I've been on hiatus for a while. The things that I wanted to write about I couldn't for fear of reprisal. It's been no secret to anyone who knows me personally that I wasn't happy with my job. I won't discuss it here yet as there is always the chance that someone would connect this to the real Tonamok and I'd rather not have to explain my true feelings. Suffice it to say that things have changed and although I'm no longer miserable at work, I'm not 100% happy either.
I recently discovered the Royal Society for the encouragement of Arts, Manufactures and Commerce on YouTube. Their location is RSAnimate and they have a really interesting way to explain topics. The most recent one that I watched was from a lecture from Dan Pink. In his discussion he explains that motivation for creative people and notes that bonuses and other monetary pushes don't really motivate creative individuals. What he purports is that if we get paid enough to no longer worry about money, and then left to our own devices that creativity and productivity swell. I definitely think that he is on to something as I have been extremely creative in many of my endeavors in the past, and they always happened when I wasn't worried about money. When I could just pour out my brain without having to worry if I was going to make the mortgage payment, then I really was able to produce some winners.

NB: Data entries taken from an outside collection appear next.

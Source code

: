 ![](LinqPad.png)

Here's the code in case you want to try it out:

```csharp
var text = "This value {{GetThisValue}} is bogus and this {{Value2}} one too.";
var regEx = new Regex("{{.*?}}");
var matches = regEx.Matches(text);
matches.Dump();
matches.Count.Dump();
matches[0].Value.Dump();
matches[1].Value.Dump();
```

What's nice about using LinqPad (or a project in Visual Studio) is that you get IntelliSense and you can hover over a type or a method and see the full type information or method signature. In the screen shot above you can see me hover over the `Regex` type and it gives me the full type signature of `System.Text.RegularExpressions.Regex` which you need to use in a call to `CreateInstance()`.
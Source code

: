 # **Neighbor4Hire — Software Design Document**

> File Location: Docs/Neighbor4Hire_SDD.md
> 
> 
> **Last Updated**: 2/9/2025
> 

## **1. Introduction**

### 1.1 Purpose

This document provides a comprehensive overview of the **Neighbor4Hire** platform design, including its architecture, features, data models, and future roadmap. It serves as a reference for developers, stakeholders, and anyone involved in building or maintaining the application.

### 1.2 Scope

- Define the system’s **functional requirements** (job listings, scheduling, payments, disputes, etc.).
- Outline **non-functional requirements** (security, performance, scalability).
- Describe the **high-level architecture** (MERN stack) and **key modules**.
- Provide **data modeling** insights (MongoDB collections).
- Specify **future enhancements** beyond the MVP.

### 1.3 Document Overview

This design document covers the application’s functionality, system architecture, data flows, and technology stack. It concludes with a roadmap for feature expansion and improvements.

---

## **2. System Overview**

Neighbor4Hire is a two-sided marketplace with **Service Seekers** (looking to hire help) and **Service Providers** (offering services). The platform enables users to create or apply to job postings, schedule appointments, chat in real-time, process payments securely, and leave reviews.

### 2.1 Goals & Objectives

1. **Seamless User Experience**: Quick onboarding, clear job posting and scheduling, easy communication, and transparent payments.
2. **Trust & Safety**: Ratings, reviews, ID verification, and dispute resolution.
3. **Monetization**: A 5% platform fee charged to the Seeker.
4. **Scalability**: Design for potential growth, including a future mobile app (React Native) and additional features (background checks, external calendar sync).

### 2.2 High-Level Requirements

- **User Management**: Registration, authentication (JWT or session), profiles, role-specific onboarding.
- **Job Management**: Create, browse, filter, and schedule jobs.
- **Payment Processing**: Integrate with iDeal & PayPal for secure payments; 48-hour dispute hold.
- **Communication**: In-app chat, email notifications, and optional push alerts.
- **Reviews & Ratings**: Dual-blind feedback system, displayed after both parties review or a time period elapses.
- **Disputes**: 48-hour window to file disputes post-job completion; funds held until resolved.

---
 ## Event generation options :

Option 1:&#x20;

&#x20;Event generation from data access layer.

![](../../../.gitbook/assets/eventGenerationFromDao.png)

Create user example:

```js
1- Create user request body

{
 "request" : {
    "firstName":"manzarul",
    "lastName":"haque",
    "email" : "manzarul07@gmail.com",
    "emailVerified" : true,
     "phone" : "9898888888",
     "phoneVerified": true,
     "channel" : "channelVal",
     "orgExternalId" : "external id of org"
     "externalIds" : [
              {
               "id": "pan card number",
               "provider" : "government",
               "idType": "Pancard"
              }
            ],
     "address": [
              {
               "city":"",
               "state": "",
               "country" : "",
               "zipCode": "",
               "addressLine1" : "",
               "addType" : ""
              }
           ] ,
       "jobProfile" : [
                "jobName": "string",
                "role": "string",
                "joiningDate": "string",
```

When I've been worried about how to make ends meet, or when I'm worried that the politics of the moment might be the end of my job, then I've never been able to excel.
I've always had an entrepreneurial gene and have owned 3 companies in my life and worked for 5 other companies as just a worker. In my first two companies, I was very successful. I built a web design business from the ground up, out of a spare bedroom in my townhouse. I did it part time as I was working for another successful enterprise (for me). In the case of the full time job, I was making more money than I had ever made in my life and was quite comfortable. I excelled there and was the wonderkid that everyone turned to for their computer needs, even though I was employed as an Archaeologist (I'll save that story for a later time). The success of the first one, lead me to the second one, my part time business. Eventually, the part time business was so successful that a local ISP wanted me to become a partner, and thus I started company #2.
Company #2 was also a success. I did have to quit my first full time job and work it full time. Although monetarily it wasn't as successful as the previous two together (full time + part time), I was still able to be very creative. It wasn't until I got too big for my own good and felt that I had to separate the web design portion of the business from the ISP that I had my first failure. Instead of running it out of my home (and homes of my employees), I had to have office space, etc. I spent all of my time worrying how to get the next job and how to pay everyone to the point that we just weren't as creative as we initially were. Without that creative differentiator we were unable to command top dollar and we eventually had to close our doors.
Since then I went from job to job only staying 1-2 years each. I've found that companies are quite stupid when it comes to employees. Once you are hired, they then become stingy with their money and you are lucky if you get a 2% raise (if you get one at all). However, the cost of replacing me or any other highly creative individual is typically 30% of what I'm already making. For me, or someone like me, we can count on 5-20% increase by switching jobs. That means that most people are willing to leave a position for a 10% increase especially since most employers won't pay that fee. Instead they would rather hire someone new, with no domain experience (and I haven't met a software developer yet who didn't want to immediately rewrite any code they are saddled with), for at least 5-10% more than I was making, and pay a 20% recruiter fee on top of that. Sad. Faced with this corporate antipathy for its employees, I always chose the greener pasture.
However, that stopped once I received stock options that were actually worth something. In hindsight, I wish I had never gotten them. Stock options give you the impression that they are worth money, enough to make you comfortable and thus then creative. But its just an illusion. Its that carrot to do better and thus make more and ultimately they are not motivational at all. It took me several years to realize that and I'm now back at the point of wanting, no needing, to not worry about money. If anything, I feel that lack of creativity for the past several years and I feel that I'm minimized because of it.
Regardless, there are many things happening around me that remind me that the only thing that really matters to me is family. I've seen deaths the past year, some senseless and tragic, others random and heartbreaking. All I know is that no one can predict when or where their time is up and maximizing every moment with those you love should be the most important choice. I now know that all of my future choices in life will weigh that heavily. So, for my future, I want a job that money is no longer my worry, and one that doesn't interfere with my fragile and limited time with my family.
Ok, so a bit rambling today, but that is to be expected. I'm actually on vacation and have had some time to think about my life and what I like and don't like about it. I've been so unhappy for the past few years and couldn't figure out why. I think I'm starting to understand it now and having that knowledge will make it easier to fix. After all, knowing you have a problem is the first step in solving it.
Oh, and just so that BP keeps loosing money - oil spill, British petroleum, gulf of mexico, pensacola, mobile, Louisiana, marsh, wildlife, gasoline.